Bicicleta furtada de casal no Leblon é recuperada no Largo do Machado

Policiais da 14ª DP (Leblon) recuperaram, na tarde desta quinta-feira, dia 17, a bicicleta elétrica furtada de Mariana Spinelli e Tomás Oliveira, no último sábado, na porta do Shopping Leblon, na Zona Sul do Rio. O equipamento, comprado por R$ 8 mil, seria revendido por R$ 1.500 para um receptador, que ainda não foi localizado. A bicicleta estava na porta de uma vila, em uma rua sem saída nos arredores do Largo do Machado, na mesma região.

Na noite de ontem, Igor Martins Pinheiro, de 22 anos, foi preso pelos agentes da delegacia suspeito do furto. Em seu apartamento, em Botafogo, foram localizados a bermuda que ele usava no momento do crime e ferramentas, como alicate de corte usado para romper cadeados. Imagens de câmeras de segurança, obtidas por O GLOBO, flagram a ação de Igor, que demorou menos de dois minutos.
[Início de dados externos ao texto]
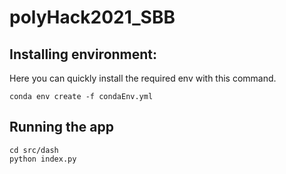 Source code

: # polyHack2021_SBB

## Installing environment:

Here you can quickly install the required env with this command.

    conda env create -f condaEnv.yml

## Running the app

    cd src/dash
    python index.py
O vídeo mostra o rapaz disfarçando na esquina, arrombando o cadeado, subindo na bicicleta e saindo pedalando rapidamente. Em seu Relatório de Vida Pregressa (RVP), Igor possui 28 anotações criminais, 14 delas por furto a bicicletas.

Mariana e Tomás estão sendo acusados de racismo pelo instrutor de surfe Matheus Ribeiro, por terem interpelado o jovem, minutos depois do crime, no mesmo local. O rapaz estava em uma bicicleta idêntica a deles, de acordo com o depoimento que prestaram na delegacia.

O caso ganhou repercussão nas redes sociais depois que Matheus publicou um vídeo em seu perfil no Instagram narrando como aconteceu a abordagem do casal. “Ela não tem ideia de quem levou sua bicicleta, mas a primeira coisa que vem à sua cabeça é que algum neguinho levou”, escreveu. Ele fez um registro de ocorrência online narrando ter sido acusado de roubo por Mariana Spinelli e Tomás Oliveira.

—  Minha intenção com essa denúncia não é ter um ganho pessoal, direcionado aos dois. É uma questão de racismo na sociedade inteira. Minha intenção é fazer com que as pessoas entendam que acusar um negro sem que ele tenha feito nada é grave precisa ser levado a sério — disse, em entrevista.